# How do you find the amplitude, period, and shift for y=tan(theta/2-pi/4)+3?

Oct 15, 2016

Period is $2 \pi$. Phase is $\frac{\pi}{4}$ and vertical shift id 3 units of distance. As y varies continuously in $\left(- \infty , \infty\right)$, within a period, the question of finding amplitude does not arise. -

#### Explanation:

The period of $\tan \theta$ is $P = \pi$.

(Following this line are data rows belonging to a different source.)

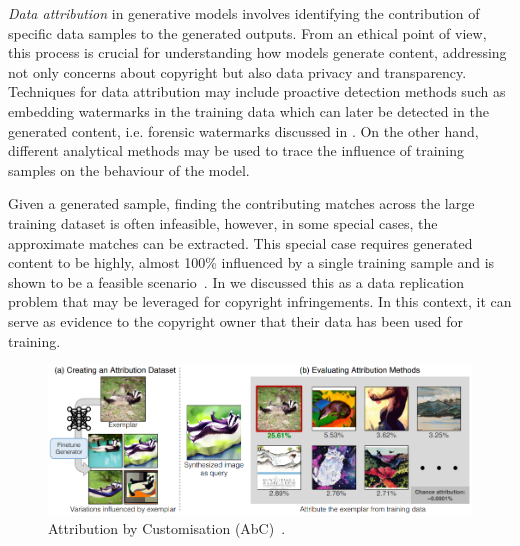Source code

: \documentclass[conference,table]{IEEEtran}
\begin{document}
\textit{Data attribution} in generative models involves identifying the contribution of specific data samples to the generated outputs. 
From an ethical point of view, this process is crucial for understanding how models generate content, addressing not only concerns about copyright but also data privacy and transparency. 
Techniques for data attribution may include proactive detection methods such as embedding watermarks in the training data which can later be detected in the generated content, i.e. forensic watermarks discussed in . 
On the other hand, different analytical methods may be used to trace the influence of training samples on the behaviour of the model. 

Given a generated sample, finding the contributing matches across the large training dataset is often infeasible, however, in some special cases, the approximate matches can be extracted.
This special case requires generated content to be highly, almost 100\% influenced by a single training sample and is shown to be a feasible scenario~\cite{carlini_extracting_2023,somepalli_diffusion_2022}. 
In  we discussed this as a data replication problem that may be leveraged for copyright infringements. 
In this context, it can serve as evidence to the copyright owner that their data has been used for training. 

\begin{figure}
    \centering
    \includegraphics[width=.9\linewidth]{attribution.PNG}
    \caption{Attribution by Customisation (AbC)~\cite{wang_evaluating_2023}.}
    \label{fig:attribution}
\end{figure}
\end{document}
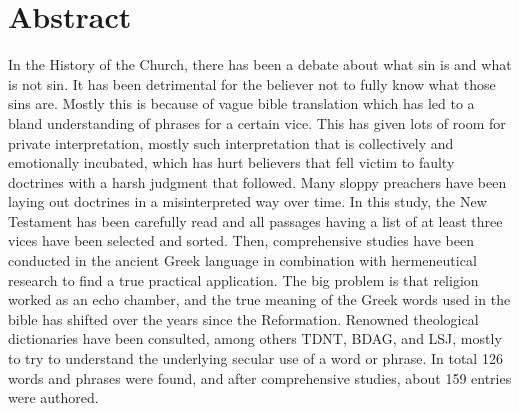 \section*{Abstract}

In the History of the Church, there has been a debate about what sin is and what is not sin.
It has been detrimental for the believer not to fully know what those sins are. Mostly this
is because of vague bible translation which has led to a bland understanding of phrases for a certain vice.
This has given lots of room for private interpretation, mostly such interpretation that is 
collectively and emotionally incubated, which has hurt believers that fell victim to faulty
doctrines with a harsh judgment that followed. Many sloppy preachers have been laying out
doctrines in a misinterpreted way over time. 
In this study, the New Testament has been carefully read and all passages having a list of
at least three vices have been selected and sorted. Then, comprehensive studies have been
conducted in the ancient Greek language in combination with hermeneutical research to find a
true practical application. The big problem is that religion worked as an echo chamber, and
the true meaning of the Greek words used in the bible has shifted over the years since the Reformation.
Renowned theological dictionaries have been consulted, among
others TDNT, BDAG, and LSJ, mostly to try to understand the underlying secular use of a
word or phrase. In total 126 words and phrases were found, and after comprehensive studies, about 159 entries were authored.



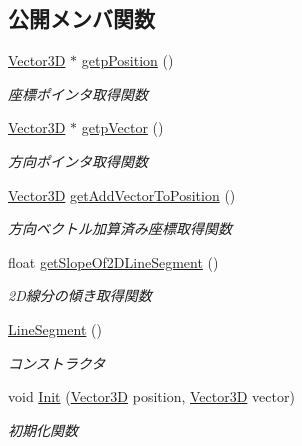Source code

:\subsection*{公開メンバ関数}
\begin{DoxyCompactItemize}
\item 
\mbox{\hyperlink{class_vector3_d}{Vector3D}} $\ast$ \mbox{\hyperlink{class_line_segment_ab32e8ccf6167f28f75382c94c6c7873d}{getp\+Position}} ()
\begin{DoxyCompactList}\small\item\em 座標ポインタ取得関数 \end{DoxyCompactList}\item 
\mbox{\hyperlink{class_vector3_d}{Vector3D}} $\ast$ \mbox{\hyperlink{class_line_segment_a773f1be1684f80f3f1ed6623462f76c6}{getp\+Vector}} ()
\begin{DoxyCompactList}\small\item\em 方向ポインタ取得関数 \end{DoxyCompactList}\item 
\mbox{\hyperlink{class_vector3_d}{Vector3D}} \mbox{\hyperlink{class_line_segment_af4c9249a6a1c6c75b12962ef29e6dd30}{get\+Add\+Vector\+To\+Position}} ()
\begin{DoxyCompactList}\small\item\em 方向ベクトル加算済み座標取得関数 \end{DoxyCompactList}\item 
float \mbox{\hyperlink{class_line_segment_a473738a0b67e449cf8b5a23f1146f446}{get\+Slope\+Of2\+D\+Line\+Segment}} ()
\begin{DoxyCompactList}\small\item\em 2\+D線分の傾き取得関数 \end{DoxyCompactList}\item 
\mbox{\hyperlink{class_line_segment_a4c2da2ff2d3979f28bfcb24948a8e6a9}{Line\+Segment}} ()
\begin{DoxyCompactList}\small\item\em コンストラクタ \end{DoxyCompactList}\item 
void \mbox{\hyperlink{class_line_segment_a38c6ff9ade1d084219ea9c9ae88eb5c7}{Init}} (\mbox{\hyperlink{class_vector3_d}{Vector3D}} position, \mbox{\hyperlink{class_vector3_d}{Vector3D}} vector)
\begin{DoxyCompactList}\small\item\em 初期化関数 \end{DoxyCompactList}\end{DoxyCompactItemize}
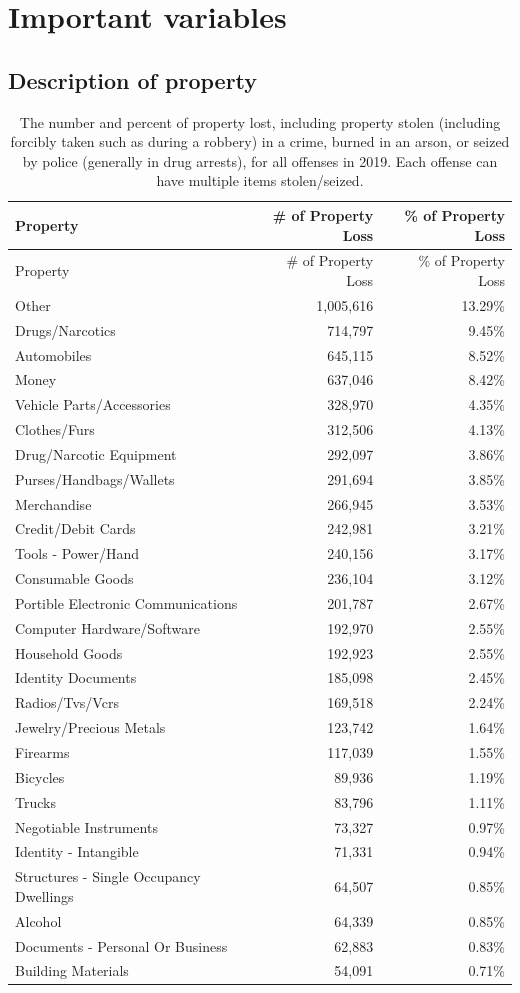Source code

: \documentclass[
  12pt,
  openany]{book}
\begin{document}
\hypertarget{important-variables-5}{%
\section{Important variables}\label{important-variables-5}}

\hypertarget{description-of-property}{%
\subsection{Description of property}\label{description-of-property}}

\begin{longtable}[]{@{}lrr@{}}
\caption{\label{tab:propertyDescription}The number and percent of property lost, including property stolen (including forcibly taken such as during a robbery) in a crime, burned in an arson, or seized by police (generally in drug arrests), for all offenses in 2019. Each offense can have multiple items stolen/seized.}\tabularnewline
\toprule
Property & \# of Property Loss & \% of Property Loss\tabularnewline
\midrule
\endfirsthead
\toprule
Property & \# of Property Loss & \% of Property Loss\tabularnewline
\midrule
\endhead
Other & 1,005,616 & 13.29\%\tabularnewline
Drugs/Narcotics & 714,797 & 9.45\%\tabularnewline
Automobiles & 645,115 & 8.52\%\tabularnewline
Money & 637,046 & 8.42\%\tabularnewline
Vehicle Parts/Accessories & 328,970 & 4.35\%\tabularnewline
Clothes/Furs & 312,506 & 4.13\%\tabularnewline
Drug/Narcotic Equipment & 292,097 & 3.86\%\tabularnewline
Purses/Handbags/Wallets & 291,694 & 3.85\%\tabularnewline
Merchandise & 266,945 & 3.53\%\tabularnewline
Credit/Debit Cards & 242,981 & 3.21\%\tabularnewline
Tools - Power/Hand & 240,156 & 3.17\%\tabularnewline
Consumable Goods & 236,104 & 3.12\%\tabularnewline
Portible Electronic Communications & 201,787 & 2.67\%\tabularnewline
Computer Hardware/Software & 192,970 & 2.55\%\tabularnewline
Household Goods & 192,923 & 2.55\%\tabularnewline
Identity Documents & 185,098 & 2.45\%\tabularnewline
Radios/Tvs/Vcrs & 169,518 & 2.24\%\tabularnewline
Jewelry/Precious Metals & 123,742 & 1.64\%\tabularnewline
Firearms & 117,039 & 1.55\%\tabularnewline
Bicycles & 89,936 & 1.19\%\tabularnewline
Trucks & 83,796 & 1.11\%\tabularnewline
Negotiable Instruments & 73,327 & 0.97\%\tabularnewline
Identity - Intangible & 71,331 & 0.94\%\tabularnewline
Structures - Single Occupancy Dwellings & 64,507 & 0.85\%\tabularnewline
Alcohol & 64,339 & 0.85\%\tabularnewline
Documents - Personal Or Business & 62,883 & 0.83\%\tabularnewline
Building Materials & 54,091 & 0.71\%\tabularnewline

\end{longtable}
\end{document}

The period of $\tan \left(k \theta - \phi\right) + b$ is $\frac{\pi}{k}$'

Here, $y = \tan \left(\theta - \frac{\pi}{4}\right) + 3$. So,

the period $P = \frac{\pi}{\frac{1}{2}} = 2 \pi$.

Phase shift $\phi = \frac{\pi}{4}$.

Vertical shift is 3.

In brief, this could be obtained

from the graph of $y = \tan \left(\frac{x}{2}\right)$

by moving it in x+-direction through $\phi$ units and then shifting it

in the y+ direction through 3 units.

Within one period, say $\left(- \pi , \pi\right)$, continuous #y in (-oo, oo)..

So, the question of finding global/local mini/max values is

irrelevant.Indeed, this applies to the finding of the related

amplitude as well,

I welcome a graphical depiction by an interested reader.

I do not want to say that the amplitude is $\infty$, because reaching

the crest (zenith) at $\infty$ or the lowest point (nadir) at $- \infty$ is unreal.